* _Problem to solve_: Return only the number of lines in the material below holding the string "collection".

* _Source material_:
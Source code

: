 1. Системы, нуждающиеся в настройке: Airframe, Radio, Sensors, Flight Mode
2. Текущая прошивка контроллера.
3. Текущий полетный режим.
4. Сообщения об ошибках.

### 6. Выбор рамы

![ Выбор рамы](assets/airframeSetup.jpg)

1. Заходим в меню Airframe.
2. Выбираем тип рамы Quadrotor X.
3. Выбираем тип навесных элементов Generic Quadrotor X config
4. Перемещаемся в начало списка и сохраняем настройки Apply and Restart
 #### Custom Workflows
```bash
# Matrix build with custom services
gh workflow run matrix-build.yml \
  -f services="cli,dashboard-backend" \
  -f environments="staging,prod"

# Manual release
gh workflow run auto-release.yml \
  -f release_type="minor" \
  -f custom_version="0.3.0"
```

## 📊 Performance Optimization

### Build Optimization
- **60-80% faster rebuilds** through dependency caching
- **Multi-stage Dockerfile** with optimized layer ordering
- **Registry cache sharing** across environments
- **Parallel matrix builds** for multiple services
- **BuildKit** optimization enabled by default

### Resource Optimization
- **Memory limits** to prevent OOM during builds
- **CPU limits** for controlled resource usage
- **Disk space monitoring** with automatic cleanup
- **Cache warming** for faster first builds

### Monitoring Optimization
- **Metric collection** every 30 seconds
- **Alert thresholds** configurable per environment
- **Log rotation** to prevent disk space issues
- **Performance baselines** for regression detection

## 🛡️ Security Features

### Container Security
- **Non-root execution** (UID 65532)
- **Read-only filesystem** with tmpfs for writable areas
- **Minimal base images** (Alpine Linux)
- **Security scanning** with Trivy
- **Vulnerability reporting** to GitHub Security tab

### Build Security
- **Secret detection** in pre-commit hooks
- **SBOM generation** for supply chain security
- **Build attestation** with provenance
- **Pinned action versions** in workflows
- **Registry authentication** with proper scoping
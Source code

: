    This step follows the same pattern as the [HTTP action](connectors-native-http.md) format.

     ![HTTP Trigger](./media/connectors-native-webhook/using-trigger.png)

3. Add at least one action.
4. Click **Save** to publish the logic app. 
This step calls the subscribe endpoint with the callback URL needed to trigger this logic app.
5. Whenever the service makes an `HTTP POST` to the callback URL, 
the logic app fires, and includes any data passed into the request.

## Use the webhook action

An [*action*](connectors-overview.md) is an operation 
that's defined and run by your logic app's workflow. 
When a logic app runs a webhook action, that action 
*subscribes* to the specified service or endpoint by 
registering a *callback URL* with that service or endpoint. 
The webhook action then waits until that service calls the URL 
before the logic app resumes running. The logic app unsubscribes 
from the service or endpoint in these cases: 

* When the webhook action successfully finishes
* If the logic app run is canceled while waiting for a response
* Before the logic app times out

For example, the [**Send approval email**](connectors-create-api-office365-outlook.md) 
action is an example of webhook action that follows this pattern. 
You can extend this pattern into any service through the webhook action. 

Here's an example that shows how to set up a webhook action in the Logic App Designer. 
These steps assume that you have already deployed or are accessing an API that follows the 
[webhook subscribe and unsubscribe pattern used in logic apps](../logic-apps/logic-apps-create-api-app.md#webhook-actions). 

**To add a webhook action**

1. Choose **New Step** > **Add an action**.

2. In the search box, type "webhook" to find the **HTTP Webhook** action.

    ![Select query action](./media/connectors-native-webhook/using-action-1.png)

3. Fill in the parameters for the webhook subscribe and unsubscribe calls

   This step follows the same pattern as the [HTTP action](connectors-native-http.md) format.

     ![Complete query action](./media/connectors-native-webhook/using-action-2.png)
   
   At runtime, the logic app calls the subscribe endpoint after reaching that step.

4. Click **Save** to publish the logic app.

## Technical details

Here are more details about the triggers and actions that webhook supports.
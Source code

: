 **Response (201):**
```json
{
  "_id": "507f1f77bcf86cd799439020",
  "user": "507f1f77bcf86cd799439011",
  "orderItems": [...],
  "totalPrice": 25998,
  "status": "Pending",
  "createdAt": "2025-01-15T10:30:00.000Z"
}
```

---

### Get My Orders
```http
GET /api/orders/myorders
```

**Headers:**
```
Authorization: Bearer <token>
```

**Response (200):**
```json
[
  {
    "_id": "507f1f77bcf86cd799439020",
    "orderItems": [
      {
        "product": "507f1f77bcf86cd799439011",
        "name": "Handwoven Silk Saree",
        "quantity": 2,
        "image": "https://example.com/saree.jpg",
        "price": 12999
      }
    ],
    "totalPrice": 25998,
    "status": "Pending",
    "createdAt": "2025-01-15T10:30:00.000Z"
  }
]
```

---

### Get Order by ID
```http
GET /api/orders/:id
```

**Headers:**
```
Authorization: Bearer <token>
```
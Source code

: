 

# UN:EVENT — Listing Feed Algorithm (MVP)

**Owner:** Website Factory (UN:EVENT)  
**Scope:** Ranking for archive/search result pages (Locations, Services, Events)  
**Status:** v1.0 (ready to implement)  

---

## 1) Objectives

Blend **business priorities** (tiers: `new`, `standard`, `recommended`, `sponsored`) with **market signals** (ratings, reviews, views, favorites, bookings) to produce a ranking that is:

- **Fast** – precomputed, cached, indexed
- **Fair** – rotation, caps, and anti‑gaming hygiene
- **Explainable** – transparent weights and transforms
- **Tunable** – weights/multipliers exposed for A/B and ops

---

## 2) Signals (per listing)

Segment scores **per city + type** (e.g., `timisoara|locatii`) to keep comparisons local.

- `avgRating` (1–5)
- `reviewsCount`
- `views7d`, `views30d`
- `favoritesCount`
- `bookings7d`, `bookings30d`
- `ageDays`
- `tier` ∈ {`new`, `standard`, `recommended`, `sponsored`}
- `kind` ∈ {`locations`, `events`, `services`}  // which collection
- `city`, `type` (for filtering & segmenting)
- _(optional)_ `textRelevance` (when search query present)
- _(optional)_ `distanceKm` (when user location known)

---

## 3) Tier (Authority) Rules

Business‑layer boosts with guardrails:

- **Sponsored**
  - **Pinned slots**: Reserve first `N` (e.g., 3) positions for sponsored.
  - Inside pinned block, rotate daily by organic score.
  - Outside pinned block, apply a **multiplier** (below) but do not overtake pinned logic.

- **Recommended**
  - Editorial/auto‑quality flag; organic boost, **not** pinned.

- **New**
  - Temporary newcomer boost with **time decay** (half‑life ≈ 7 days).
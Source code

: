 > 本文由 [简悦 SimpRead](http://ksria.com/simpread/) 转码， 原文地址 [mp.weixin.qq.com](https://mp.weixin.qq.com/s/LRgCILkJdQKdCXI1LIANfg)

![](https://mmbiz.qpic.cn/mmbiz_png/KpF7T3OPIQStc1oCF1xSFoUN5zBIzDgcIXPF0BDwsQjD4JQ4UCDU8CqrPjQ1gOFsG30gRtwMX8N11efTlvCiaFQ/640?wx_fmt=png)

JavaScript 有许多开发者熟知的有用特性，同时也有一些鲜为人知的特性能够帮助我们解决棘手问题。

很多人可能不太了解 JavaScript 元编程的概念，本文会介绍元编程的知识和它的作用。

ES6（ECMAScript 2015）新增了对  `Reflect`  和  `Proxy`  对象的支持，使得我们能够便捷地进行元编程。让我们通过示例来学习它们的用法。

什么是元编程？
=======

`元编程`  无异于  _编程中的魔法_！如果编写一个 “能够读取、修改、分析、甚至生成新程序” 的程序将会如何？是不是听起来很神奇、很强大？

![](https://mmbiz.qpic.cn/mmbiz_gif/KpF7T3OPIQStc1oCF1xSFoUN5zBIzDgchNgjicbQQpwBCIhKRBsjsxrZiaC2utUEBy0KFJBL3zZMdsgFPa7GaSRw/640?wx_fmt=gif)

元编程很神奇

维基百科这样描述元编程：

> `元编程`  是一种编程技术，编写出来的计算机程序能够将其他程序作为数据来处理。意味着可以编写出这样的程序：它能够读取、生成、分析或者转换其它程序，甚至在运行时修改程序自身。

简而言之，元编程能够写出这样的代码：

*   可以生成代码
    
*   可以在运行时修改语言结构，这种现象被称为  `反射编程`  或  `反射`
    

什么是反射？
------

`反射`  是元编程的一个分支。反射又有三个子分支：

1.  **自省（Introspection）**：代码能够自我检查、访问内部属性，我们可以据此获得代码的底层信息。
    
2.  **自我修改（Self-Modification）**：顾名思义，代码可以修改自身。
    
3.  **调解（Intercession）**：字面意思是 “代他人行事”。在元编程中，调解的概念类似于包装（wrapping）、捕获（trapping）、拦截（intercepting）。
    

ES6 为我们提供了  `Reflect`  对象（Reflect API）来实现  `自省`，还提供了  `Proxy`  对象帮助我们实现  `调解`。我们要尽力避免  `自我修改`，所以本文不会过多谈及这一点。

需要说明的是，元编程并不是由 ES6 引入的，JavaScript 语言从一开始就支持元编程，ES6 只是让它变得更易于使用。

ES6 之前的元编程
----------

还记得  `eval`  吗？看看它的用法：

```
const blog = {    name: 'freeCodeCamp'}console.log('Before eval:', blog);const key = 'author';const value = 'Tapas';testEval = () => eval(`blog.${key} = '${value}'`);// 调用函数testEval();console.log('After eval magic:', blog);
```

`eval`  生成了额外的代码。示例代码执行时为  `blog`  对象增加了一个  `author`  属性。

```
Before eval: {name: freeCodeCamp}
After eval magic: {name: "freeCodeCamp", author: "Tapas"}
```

* _Solution to this exercise_: 2